Peter Thiel Is Interested In Harvesting The Blood Of The Young (gawker.com)
Presto Vivace writes: [Gawker reports:] "Peter Thiel, the tech billionaire-turned-Trump delegate who successfully bankrupted Gawker Media, has long been obsessed with anti-aging technologies. He believes people have been conned by 'the ideology of the inevitability of the death of every individual,' and has funded startups dedicated to extending the human lifespan. According to Jeff Bercovici of Inc. magazine, Thiel is so afraid of dying that he has begun exploring a novel, and fairly unsettling, technique: Harvesting, and injecting himself with, the blood of younger people." Vampire capitalism is real. In an unpublished interview with Bercovici last year, Thiel said: "I'm looking into parabiosis stuff [...] where they [infected] the young blood into older mice and they found that had a massive rejuvenating effect. [...] I think there are a lot of these things that have been strangely under-explored." When asked if he meant parabiosis was "really interesting" as a business opportunity or a personal-health treatment, Thiel suggested the latter: "That would be one where it's more just, do we think the science works? Some of these it's not clear there's actually a great company to start around it. [...]"
Might as well go full on Elizabeth Bathory.
Seriously, Slashdot, how low will you go? This is a straight smear and as much as I dislike how Thiel has chosen to wield his power, this paints you pretty desperate.
"Peter Thiel, the tech billionaire-turned-Trump delegate who successfully bankrupted Gawker Media"
outing him was probably a tactical error.
lose != loose
...there will be a lot of money flowing into anti-aging malarky now that the super-rich tech executives are hitting their late 40s. They are getting scared because they know they are going to die just like everyone else, and all their money won't another minute buy.
After we build the wall to ensure no one can get out.
putting the 'B' in LGBTQ+
"I tried every tincture and poultice and tonic and patent medicine there is, and all I really needed was the blood of a young boy" - C.M. Burns
Watch out, there are Llamas!!
I have to say that I'm against life extension research. My one comfort, when some bad person gets the firmest of grips on a suffering country, is that the bad person will die, and someone else with different views will take over. Imagine Stalin remaining in power till 1978 (he'd be only a hundred) instead of dying in 1953. Or Mao Zedong in power till 2045. Does anyone think the world will be better off? I don't like what President Erdogan's doing to Turkey. I honestly take some comfort in the fact he was born in 1954, and he's unlikely to be on the scene in ten years' time.
-Gareth
he wouldn't be the first guy to get obsessed with the fact that they're going to die like the rest of us.

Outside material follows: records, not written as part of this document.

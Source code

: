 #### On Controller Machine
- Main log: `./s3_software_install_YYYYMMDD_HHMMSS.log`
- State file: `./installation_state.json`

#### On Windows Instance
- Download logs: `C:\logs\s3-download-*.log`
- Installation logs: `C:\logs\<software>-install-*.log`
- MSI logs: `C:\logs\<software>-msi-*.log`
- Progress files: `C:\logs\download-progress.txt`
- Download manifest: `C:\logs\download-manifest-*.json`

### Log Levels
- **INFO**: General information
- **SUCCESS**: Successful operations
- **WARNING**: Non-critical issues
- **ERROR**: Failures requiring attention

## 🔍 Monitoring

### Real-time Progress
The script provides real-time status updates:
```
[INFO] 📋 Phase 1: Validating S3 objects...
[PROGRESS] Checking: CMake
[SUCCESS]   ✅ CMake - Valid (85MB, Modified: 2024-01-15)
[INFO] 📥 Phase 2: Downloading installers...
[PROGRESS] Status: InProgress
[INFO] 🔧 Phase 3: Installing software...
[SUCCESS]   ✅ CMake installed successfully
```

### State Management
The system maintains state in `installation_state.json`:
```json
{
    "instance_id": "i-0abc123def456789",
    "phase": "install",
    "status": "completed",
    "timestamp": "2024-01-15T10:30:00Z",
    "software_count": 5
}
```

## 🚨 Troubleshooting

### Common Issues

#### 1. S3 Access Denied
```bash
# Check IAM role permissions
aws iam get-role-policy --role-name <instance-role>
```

People getting obsessed with solving a problem is what drives science and technology forward. Would you rather that Peter spent his time playing golf?
Disclaimer: I have "baby blood", meaning I am CMV negative, so instead of receiving blood from the young, I donate to babies. A pint every 8 weeks, totalling to 10 gallons so far, and I have a t-shirt from the Red Cross to prove it.
Research suggests that aging is actually a species survival strategy from the earliest days of life. Young bacteria fared much better when competing against aging, slowing parents. Without this advantage the young would have difficulty competing with their hardened parents and the species future would be jeopardized as the old continue accumulating genetic damage from environmental factors such as UV rays, which means higher chances of unhealthy offspring
You are aware that blood getting a price tag means that a lot of people will die because they need that blood but will not get it, right?
I think that's unlikely, and inconsistent with pretty much everything else we've learned from economics. Competitive markets and unregulated pricing are, in fact, the best way we've ever found to ensure that a commodity is available in abundance. Artificial restrictions are what produce scarcity. In addition, it's hard to see how, of all the emergency medical procedures a dying person needs to save their life, that the price of blood could ever be what causes someone to die. There are fairly few circumstances in which *all* a dying person needs is blood; usually there's also surgery and other vastly more expensive medical work involved.
My guess is that if blood were bought and sold as a commodity, the price would be pretty low because the potential supply greatly exceeds demand. You might get some reduction in supply from people who don't need the money but donate because they feel it's a good cause, but I think that would be more than offset by the number of young people who do need money who would donate as often as they safely could (there would need to be restrictions on donation frequency; I'm not sure a market would impose those and if not then some artificial regulation would be necessary).
Alternatively, it's entirely possible that if blood were bought and sold there would be sufficient motivation for the development of an artificial alternative that might be so inexpensive to manufacture that blood donation would be a thing of the past.
All in all, I really wonder if we're best served by the current restriction on the selling of blood. Restricting transactions in organs that don't grow back makes sense, but a healthy body will make more blood indefinitely.